First, coming back to Jevons’ Paradox, we truly enter the territory of exponential growth. We are already seeing implementations in systems consisting of easy-to-characterise rules such as customer support centres, enterprise workflow and finance operations. As the technology becomes more accessible, we will see agentic deployment in a broader range of business functions. The incremental cost of adding a new agent will be low compared to the potential benefits of adding one more agent - certainly a fraction of the cost of a human worker. Companies that manage to master multi-agent orchestration will gain a compounding advantage. They will therefore have a strong incentive to deploy as many agents as technically possible. The possibility therefore, exists of an explosion in size of agentic systems.
This will likely change the nature of work, with more roles dedicated to oversight and supervision of AI agents. We are all familiar with the “span of control” problem when managing human workers. How many AI agents can a human reasonably be responsible for? What about humans supervising AI agent supervisors? This will have significant implications for organisational design - teams responsible for managing interactions between agents, monitoring interactions with external systems, suppliers and customers, as well as teams responsible for oversight, monitoring and audit.
From my perspective, as human workforces are augmented by growing agentic AI work, there will be a corresponding shift to interactions and traffic being driven by AI systems rather than by humans. This means that APIs and endpoints designed for human interaction will instead be used by autonomous agents. We are already seeing web platforms being overwhelmed by AI use.
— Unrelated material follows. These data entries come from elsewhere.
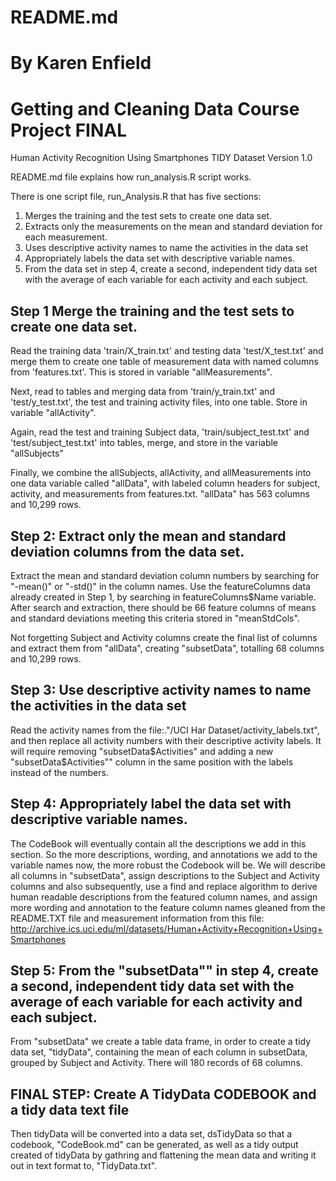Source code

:
# README.md  
# By Karen Enfield
# Getting and Cleaning Data Course Project FINAL

Human Activity Recognition Using Smartphones TIDY Dataset
Version 1.0

README.md file explains how run_analysis.R script works.      

There is one script file, run_Analysis.R that has five sections:
  1. Merges the training and the test sets to create one data set.
  2. Extracts only the measurements on the mean and standard deviation for each measurement.
  3. Uses descriptive activity names to name the activities in the data set
  4. Appropriately labels the data set with descriptive variable names.
  5. From the data set in step 4, create a second, independent tidy data set with the average of each variable for each activity and each subject.


Step 1  Merge the training and the test sets to create one data set.
--------------------------------------------------------------------
  Read the training data 'train/X_train.txt' and testing data 'test/X_test.txt' and merge them to create one table of measurement data with named columns from 'features.txt'.  This is stored in variable "allMeasurements".

  Next, read to tables and merging data from 'train/y_train.txt' and 'test/y_test.txt', the test and training activity files, into one table.  Store in variable "allActivity".

  Again, read the test and training Subject data, 'train/subject_test.txt' and  'test/subject_test.txt' into tables, merge, and store in the variable "allSubjects"

  Finally, we combine the allSubjects, allActivity, and allMeasurements into one data variable called "allData", with labeled column headers for subject, activity, and measurements from features.txt.  "allData" has 563 columns and 10,299 rows.


Step 2: Extract only the mean and standard deviation columns from the data set.
-------------------------------------------------------------------------------
  Extract the  mean and standard deviation column numbers by searching for "-mean()" or "-std()" in the column names. Use the featureColumns data already created in Step 1, by searching in featureColumns$Name variable.  After search and extraction, there should be 66  feature columns of means and standard deviations meeting this criteria stored in "meanStdCols".

  Not forgetting Subject and Activity columns create the final list of columns and extract them from "allData", creating "subsetData", totalling 68 columns and 10,299 rows.


Step 3: Use descriptive activity names to name the activities in the data set
-----------------------------------------------------------------------------
  Read the activity names from the file:."/UCI Har Dataset/activity_labels.txt", and then replace all activity numbers with their descriptive activity labels.  It will require removing "subsetData$Activities" and adding a new "subsetData$Activities"" column in the same position with the labels instead of the numbers.

Step 4: Appropriately label the data set with descriptive variable names.
--------------------------------------------------------------------------
  The CodeBook will eventually contain all the descriptions we add in this section.  So the more descriptions, wording, and annotations we add to the variable names now, the more robust the Codebook will be.
  We will describe all columns in "subsetData",  assign descriptions to the Subject and Activity columns and also subsequently, use a find and replace algorithm to derive human readable descriptions from the featured column names, and assign more wording and annotation to the feature column names gleaned from the README.TXT file and measurement information from this file: 
 http://archive.ics.uci.edu/ml/datasets/Human+Activity+Recognition+Using+Smartphones



Step 5: From the "subsetData"" in step 4, create a second, independent tidy data set with the average of each variable for each activity and each subject.
----------------------------------------------------------------------------------------
  From "subsetData" we create a table data frame, in order to create a tidy data set, "tidyData", containing the mean of each column in subsetData, grouped by Subject and Activity.  There will 180 records of 68 columns.  
  
  
FINAL STEP: Create A TidyData CODEBOOK and a tidy data text file
-------------------------------------------------------------
  Then tidyData will be converted into a data set, dsTidyData so that a codebook, "CodeBook.md" can be generated, as well as a tidy output created of tidyData by gathring and flattening the mean data and writing it out in text format to, "TidyData.txt".



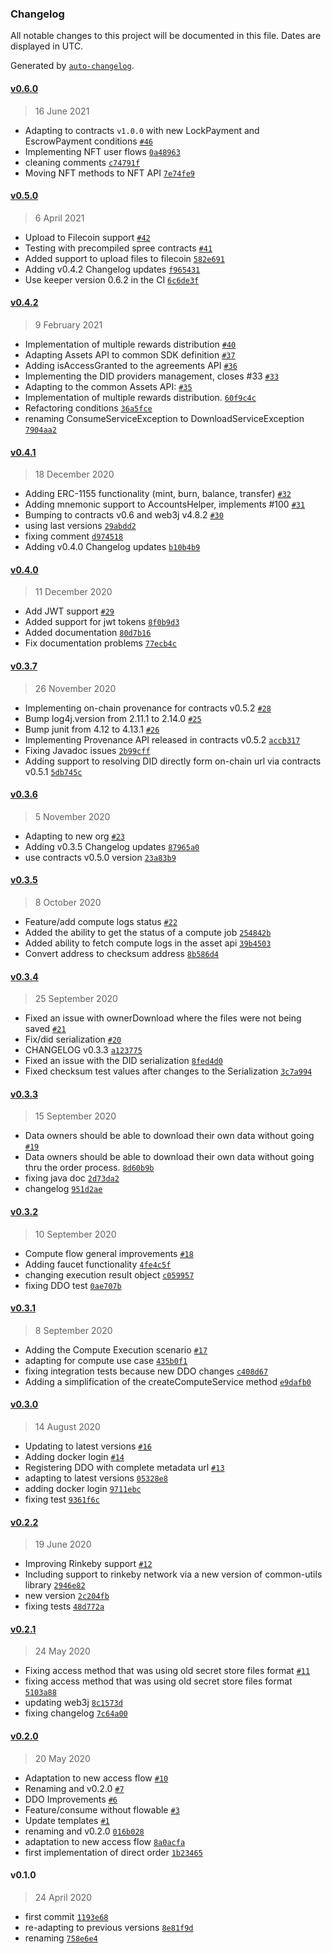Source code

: ### Changelog

All notable changes to this project will be documented in this file. Dates are displayed in UTC.

Generated by [`auto-changelog`](https://github.com/CookPete/auto-changelog).

#### [v0.6.0](https://github.com/nevermined-io/sdk-java/compare/v0.5.0...v0.6.0)

> 16 June 2021

- Adapting to contracts `v1.0.0` with new LockPayment and EscrowPayment conditions [`#46`](https://github.com/nevermined-io/sdk-java/pull/46)
- Implementing NFT user flows [`0a48963`](https://github.com/nevermined-io/sdk-java/commit/0a4896370e9bac7a51061f9a8a8e85870792a37f)
- cleaning comments [`c74791f`](https://github.com/nevermined-io/sdk-java/commit/c74791fc9850bb2385a96f15936f78beeb2b50aa)
- Moving NFT methods to NFT API [`7e74fe9`](https://github.com/nevermined-io/sdk-java/commit/7e74fe997433adce4edc5b13518011015098d22c)

#### [v0.5.0](https://github.com/nevermined-io/sdk-java/compare/v0.4.2...v0.5.0)

> 6 April 2021

- Upload to Filecoin support [`#42`](https://github.com/nevermined-io/sdk-java/pull/42)
- Testing with precompiled spree contracts [`#41`](https://github.com/nevermined-io/sdk-java/pull/41)
- Added support to upload files to filecoin [`582e691`](https://github.com/nevermined-io/sdk-java/commit/582e691236538d8f5b3ce95365c046145651203f)
- Adding v0.4.2 Changelog updates [`f965431`](https://github.com/nevermined-io/sdk-java/commit/f965431a82471e38596b53601f9789fe9b23b44b)
- Use keeper version 0.6.2 in the CI [`6c6de3f`](https://github.com/nevermined-io/sdk-java/commit/6c6de3f335401c8fdafcab1e9934989a37cf935e)

#### [v0.4.2](https://github.com/nevermined-io/sdk-java/compare/v0.4.1...v0.4.2)

> 9 February 2021

- Implementation of multiple rewards distribution [`#40`](https://github.com/nevermined-io/sdk-java/pull/40)
- Adapting Assets API to common SDK definition [`#37`](https://github.com/nevermined-io/sdk-java/pull/37)
- Adding isAccessGranted to the agreements API [`#36`](https://github.com/nevermined-io/sdk-java/pull/36)
- Implementing the DID providers management, closes #33 [`#33`](https://github.com/nevermined-io/sdk-java/issues/33)
- Adapting to the common Assets API: [`#35`](https://github.com/nevermined-io/sdk-java/issues/35)
- Implementation of multiple rewards distribution. [`60f9c4c`](https://github.com/nevermined-io/sdk-java/commit/60f9c4cb19537b288ebe8c70a23c998391499d2e)
- Refactoring conditions [`36a5fce`](https://github.com/nevermined-io/sdk-java/commit/36a5fce6c30f19f5b1af6d2040ad701961c17eca)
- renaming ConsumeServiceException to DownloadServiceException [`7904aa2`](https://github.com/nevermined-io/sdk-java/commit/7904aa2503e7963542a981419d83aacb811b34c2)

#### [v0.4.1](https://github.com/nevermined-io/sdk-java/compare/v0.4.0...v0.4.1)

> 18 December 2020

- Adding ERC-1155 functionality (mint, burn, balance, transfer) [`#32`](https://github.com/nevermined-io/sdk-java/pull/32)
- Adding mnemonic support to AccountsHelper, implements #100 [`#31`](https://github.com/nevermined-io/sdk-java/pull/31)
- Bumping to contracts v0.6 and web3j v4.8.2 [`#30`](https://github.com/nevermined-io/sdk-java/pull/30)
- using last versions [`29abdd2`](https://github.com/nevermined-io/sdk-java/commit/29abdd25019e59ad06f4c3ae2602fa312a39be58)
- fixing comment [`d974518`](https://github.com/nevermined-io/sdk-java/commit/d974518714bd9c1c6f9b40d9576d8ffa00f38e9b)
- Adding v0.4.0 Changelog updates [`b10b4b9`](https://github.com/nevermined-io/sdk-java/commit/b10b4b91691a3091abe4029ca882968cc9b75097)

#### [v0.4.0](https://github.com/nevermined-io/sdk-java/compare/v0.3.7...v0.4.0)

> 11 December 2020

- Add JWT support [`#29`](https://github.com/nevermined-io/sdk-java/pull/29)
- Added support for jwt tokens [`8f0b9d3`](https://github.com/nevermined-io/sdk-java/commit/8f0b9d329a9e3dc49b693b236873d8cf5d08bad9)
- Added documentation [`80d7b16`](https://github.com/nevermined-io/sdk-java/commit/80d7b160dd2500df23680426376c0fe6cddcf90b)
- Fix documentation problems [`77ecb4c`](https://github.com/nevermined-io/sdk-java/commit/77ecb4c87b4c2e3273b2ab3edef6f8fb4af25c2c)

#### [v0.3.7](https://github.com/nevermined-io/sdk-java/compare/v0.3.6...v0.3.7)

> 26 November 2020

- Implementing on-chain provenance for contracts v0.5.2 [`#28`](https://github.com/nevermined-io/sdk-java/pull/28)
- Bump log4j.version from 2.11.1 to 2.14.0 [`#25`](https://github.com/nevermined-io/sdk-java/pull/25)
- Bump junit from 4.12 to 4.13.1 [`#26`](https://github.com/nevermined-io/sdk-java/pull/26)
- Implementing Provenance API released in contracts v0.5.2 [`accb317`](https://github.com/nevermined-io/sdk-java/commit/accb31713e76c396297022125a3f465d6fef37df)
- Fixing Javadoc issues [`2b99cff`](https://github.com/nevermined-io/sdk-java/commit/2b99cff76f1ba0e24ceafaa64ca624ba1320e9d2)
- Adding support to resolving DID directly form on-chain url via contracts v0.5.1 [`5db745c`](https://github.com/nevermined-io/sdk-java/commit/5db745c9a3697beb9980a1f58c0d4e92101b74ac)

#### [v0.3.6](https://github.com/nevermined-io/sdk-java/compare/v0.3.5...v0.3.6)

> 5 November 2020

- Adapting to new org [`#23`](https://github.com/nevermined-io/sdk-java/pull/23)
- Adding v0.3.5 Changelog updates [`87965a0`](https://github.com/nevermined-io/sdk-java/commit/87965a07e864538eae49d70c5eb939b222d258e2)
- use contracts v0.5.0 version [`23a83b9`](https://github.com/nevermined-io/sdk-java/commit/23a83b97727113f6701f40295df425ccaddef478)

#### [v0.3.5](https://github.com/nevermined-io/sdk-java/compare/v0.3.4...v0.3.5)

> 8 October 2020

- Feature/add compute logs status [`#22`](https://github.com/nevermined-io/sdk-java/pull/22)
- Added the ability to get the status of a compute job [`254842b`](https://github.com/nevermined-io/sdk-java/commit/254842bdc725e57b14268235f6108eb1d4de4fbf)
- Added ability to fetch compute logs in the asset api [`39b4503`](https://github.com/nevermined-io/sdk-java/commit/39b4503036e3f949f0d0a0669117aba12de90096)
- Convert address to checksum address [`8b586d4`](https://github.com/nevermined-io/sdk-java/commit/8b586d4c04934956611fb2ebfefcc3958913a372)

#### [v0.3.4](https://github.com/nevermined-io/sdk-java/compare/v0.3.3...v0.3.4)

> 25 September 2020

- Fixed an issue with ownerDownload where the files were not being saved [`#21`](https://github.com/nevermined-io/sdk-java/pull/21)
- Fix/did serialization [`#20`](https://github.com/nevermined-io/sdk-java/pull/20)
- CHANGELOG v0.3.3 [`a123775`](https://github.com/nevermined-io/sdk-java/commit/a123775d8798aae6c2c8a33a82dfc5358a7ac1b2)
- Fixed an issue with the DID serialization [`8fed4d0`](https://github.com/nevermined-io/sdk-java/commit/8fed4d04ceb2d018e726d68d53a9b93374411b8b)
- Fixed checksum test values after changes to the Serialization [`3c7a994`](https://github.com/nevermined-io/sdk-java/commit/3c7a994cb3495383a53cdd310d65f51a1e9258fa)

#### [v0.3.3](https://github.com/nevermined-io/sdk-java/compare/v0.3.2...v0.3.3)

> 15 September 2020

- Data owners should be able to download their own data without going  [`#19`](https://github.com/nevermined-io/sdk-java/pull/19)
- Data owners should be able to download their own data without going thru the order process. [`8d60b9b`](https://github.com/nevermined-io/sdk-java/commit/8d60b9b3935b877fe1e96acebd8b91db86c1d9b4)
- fixing java doc [`2d73da2`](https://github.com/nevermined-io/sdk-java/commit/2d73da25c20d8796cee30d0f51e977f52416008f)
- changelog [`951d2ae`](https://github.com/nevermined-io/sdk-java/commit/951d2aebc611d16ffb9158560f4cc87068065df4)

#### [v0.3.2](https://github.com/nevermined-io/sdk-java/compare/v0.3.1...v0.3.2)

> 10 September 2020

- Compute flow general improvements [`#18`](https://github.com/nevermined-io/sdk-java/pull/18)
- Adding faucet functionality [`4fe4c5f`](https://github.com/nevermined-io/sdk-java/commit/4fe4c5f5a29031143f51c05ba7d28771e8b8dd38)
- changing execution result object [`c059957`](https://github.com/nevermined-io/sdk-java/commit/c059957f88517f4de29bfc08a98de3391402dd50)
- fixing DDO test [`0ae707b`](https://github.com/nevermined-io/sdk-java/commit/0ae707b181f6ac0aca33b7ed586125f298b9c627)

#### [v0.3.1](https://github.com/nevermined-io/sdk-java/compare/v0.3.0...v0.3.1)

> 8 September 2020

- Adding the Compute Execution scenario [`#17`](https://github.com/nevermined-io/sdk-java/pull/17)
- adapting for compute use case [`435b0f1`](https://github.com/nevermined-io/sdk-java/commit/435b0f1794f3b142b5aa6152c6792e6cbe1b7ab6)
- fixing integration tests because new DDO changes [`c408d67`](https://github.com/nevermined-io/sdk-java/commit/c408d67407aa6d057e73181f734a2b07a76a326d)
- Adding a simplification of the createComputeService method [`e9dafb0`](https://github.com/nevermined-io/sdk-java/commit/e9dafb0f32e7957ec0a6302949c66af75b3c862f)

#### [v0.3.0](https://github.com/nevermined-io/sdk-java/compare/v0.2.2...v0.3.0)

> 14 August 2020

- Updating to latest versions [`#16`](https://github.com/nevermined-io/sdk-java/pull/16)
- Adding docker login [`#14`](https://github.com/nevermined-io/sdk-java/pull/14)
- Registering DDO with complete metadata url [`#13`](https://github.com/nevermined-io/sdk-java/pull/13)
- adapting to latest versions [`05328e8`](https://github.com/nevermined-io/sdk-java/commit/05328e840e11fed6b49725305ba6d317fd9d6273)
- adding docker login [`9711ebc`](https://github.com/nevermined-io/sdk-java/commit/9711ebc7f663733f3bf0a66eb24647ed7b7bdbf0)
- fixing test [`9361f6c`](https://github.com/nevermined-io/sdk-java/commit/9361f6cc15c060f8fbf371d9a156a9e8d72e957f)

#### [v0.2.2](https://github.com/nevermined-io/sdk-java/compare/v0.2.1...v0.2.2)

> 19 June 2020

- Improving Rinkeby support [`#12`](https://github.com/nevermined-io/sdk-java/pull/12)
- Including support to rinkeby network via a new version of common-utils library [`2946e82`](https://github.com/nevermined-io/sdk-java/commit/2946e82e9415ff8c1e45af1eb0965cbd529e5aee)
- new version [`2c204fb`](https://github.com/nevermined-io/sdk-java/commit/2c204fb676ef0161e6b5477b948b76c464eedc47)
- fixing tests [`48d772a`](https://github.com/nevermined-io/sdk-java/commit/48d772a7e62a3d06c402c54fc5cda7e6b5eadd04)

#### [v0.2.1](https://github.com/nevermined-io/sdk-java/compare/v0.2.0...v0.2.1)

> 24 May 2020

- Fixing access method that was using old secret store files format [`#11`](https://github.com/nevermined-io/sdk-java/pull/11)
- fixing access method that was using old secret store files format [`5103a88`](https://github.com/nevermined-io/sdk-java/commit/5103a88ceb49856a840eb74aade06b1c1507214b)
- updating web3j [`8c1573d`](https://github.com/nevermined-io/sdk-java/commit/8c1573d1dde3361f233cf025a2e94625cb4e7bd4)
- fixing changelog [`7c64a00`](https://github.com/nevermined-io/sdk-java/commit/7c64a00afc8cae146bbb10a233380a524f6122f4)

#### [v0.2.0](https://github.com/nevermined-io/sdk-java/compare/v0.1.0...v0.2.0)

> 20 May 2020

- Adaptation to new access flow [`#10`](https://github.com/nevermined-io/sdk-java/pull/10)
- Renaming and v0.2.0 [`#7`](https://github.com/nevermined-io/sdk-java/pull/7)
- DDO Improvements [`#6`](https://github.com/nevermined-io/sdk-java/pull/6)
- Feature/consume without flowable [`#3`](https://github.com/nevermined-io/sdk-java/pull/3)
- Update templates [`#1`](https://github.com/nevermined-io/sdk-java/pull/1)
- renaming and v0.2.0 [`016b028`](https://github.com/nevermined-io/sdk-java/commit/016b0281bba51a9b806e63ee5655bd5b2479e32d)
- adaptation to new access flow [`8a0acfa`](https://github.com/nevermined-io/sdk-java/commit/8a0acfac60563771855752bff04ca2b78e4cffb6)
- first implementation of direct order [`1b23465`](https://github.com/nevermined-io/sdk-java/commit/1b234657d95f3d4ade2326e6f96ca71324cd2059)

#### v0.1.0

> 24 April 2020

- first commit [`1193e68`](https://github.com/nevermined-io/sdk-java/commit/1193e68758b49621c3fac9156b18ecde2abe0a2c)
- re-adapting to previous versions [`8e81f9d`](https://github.com/nevermined-io/sdk-java/commit/8e81f9d68212b152a6a1fc389c869cfc0e2c394c)
- renaming [`758e6e4`](https://github.com/nevermined-io/sdk-java/commit/758e6e41e4ec1c679468bfe42ed6ba0afdc44557)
The low incremental cost is already giving rise to “Agentic Sprawl”, and this will likely accelerate, both in terms of traffic internally within enterprises (e.g. between different enterprise applications) as well as with external parties.
Bringing it all together
I wasn’t quite sure where this blog post would lead me, but I feel that all themes here are interrelated. For all the talk about agentic AI systems, rolling out agentic workflows that span across multiple functions in a business will require a redesign of those workflows to be tailored around AI agents rather than human workers. This will be a non-trivial technical and workplace design challenge, not least due to the explainability limitations of current AI models. However, should these problems be solved, then we can expect a truly Cambrian explosion of AI agent adoption.